Last weekend, our house betrayed us.
The drain for the washing machine became clogged, and during the rinse cycle waste water from our plumbing was dumped onto our basement floor. Water, mixed with black residue and stench.
The space that was our cozy basement took a different form. It was no longer the living space of my in-laws, where we did our laundry, and where my daughter played.
It was tile covered in filth. Ruined laminate floors. Trim that needed to be removed. Drywall we hoped we could just dry out.
It was opaque walls, filled with insulation, where we couldn’t see how far the moisture had spread. Cabinets which couldn’t be used to store things for the time being. Pipes we considered with suspicion. Air that was damp and unpleasant to breathe.
The basement was no longer a space; a home, a concept.
It was just its parts.
My grandmother was a very important part of my childhood. My Oma, the Latvian word for grandmother, took care of me while both of my parents worked.
I have an early memory of visiting her in the hospital. I don’t recall why she was there, but I visited her after she had some procedure. I remember her lying in bed, with a tube in her arm. She wasn’t able to talk to me because she kept vomiting; a side effect from the anesthesia or some other medicine. And I remember feeling upset at this sight.

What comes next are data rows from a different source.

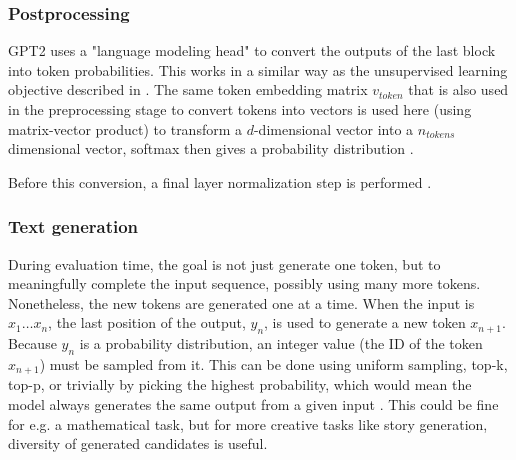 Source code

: \subsubsection{Postprocessing}


\label{gpt2:postproc}

GPT2 uses a "language modeling head" \cite{HuggingFaceGPT2} to convert the outputs of the last block into token probabilities. This works in a similar way as the unsupervised learning objective described in . The same token embedding matrix $v_{token}$ that is also used in the preprocessing stage to convert tokens into vectors is used here (using matrix-vector product) to transform a $d$-dimensional vector into a $n_{tokens}$ dimensional vector, softmax then gives a probability distribution \cite{github-hf} .

Before this conversion, a final layer normalization step is performed .


\subsubsection{Text generation}


During evaluation time, the goal is not just generate one token, but to meaningfully complete the input sequence, possibly using many more tokens.
Nonetheless, the new tokens are generated one at a time. When the input is $x_1 \ldots x_n$, the last position of the output, $y_n$, is used to generate a new token $x_{n+1}$.
Because $y_n$ is a probability distribution, an integer value (the ID of the token $x_{n+1}$) must be sampled from it. This can be done using uniform sampling,
top-k, top-p, or trivially by picking the highest probability, which would mean the model always generates the same output from a given input \cite{hf-howtogeneratetext}.
This could be fine for e.g. a mathematical task, but for more creative tasks like story generation, diversity of generated candidates is useful.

Later, after she had come home, she asked me if seeing her in the hospital had frightened me.
If it isn’t frightening, it is at least unsettling when we’re forced to peel back our concepts and peek at the raw condition underneath.
Our homes, our possessions, once filled with function, dissolve into their constituent parts.
The bodies of our loved ones, the physical channels through which we recognize each other and show affection, become a collection of bones, flesh, blood, and bile.
Even ourselves, when we become sick or damaged, no longer feel whole. Though disease, our lungs, throat, nose draw attention to their imperfect existence. Injury shows us we are still muscle and tendons. Mental illness can, in its own way, lay bare previously hidden inner functions.
These are all an opportunity to see past the grand delusion; we are the sum of our parts.
The basement is cleaned up. Water mopped. Walls dried. The laminate flooring will need to be replaced at some point in the future, but remains usable (if a little lumpy in places). We lost the better part of a weekend but in the end relatively little harm was done.
A musty smell, like someone had just cleaned the drain traps, still can be detected in the air. It fades a little each day. We’ll wait a week, test for mold, and then call it good.
For the time being, I feel a little more appreciative of the walls around me and the floor beneath me. And perhaps a little more apprehensive about the amount of life left in them.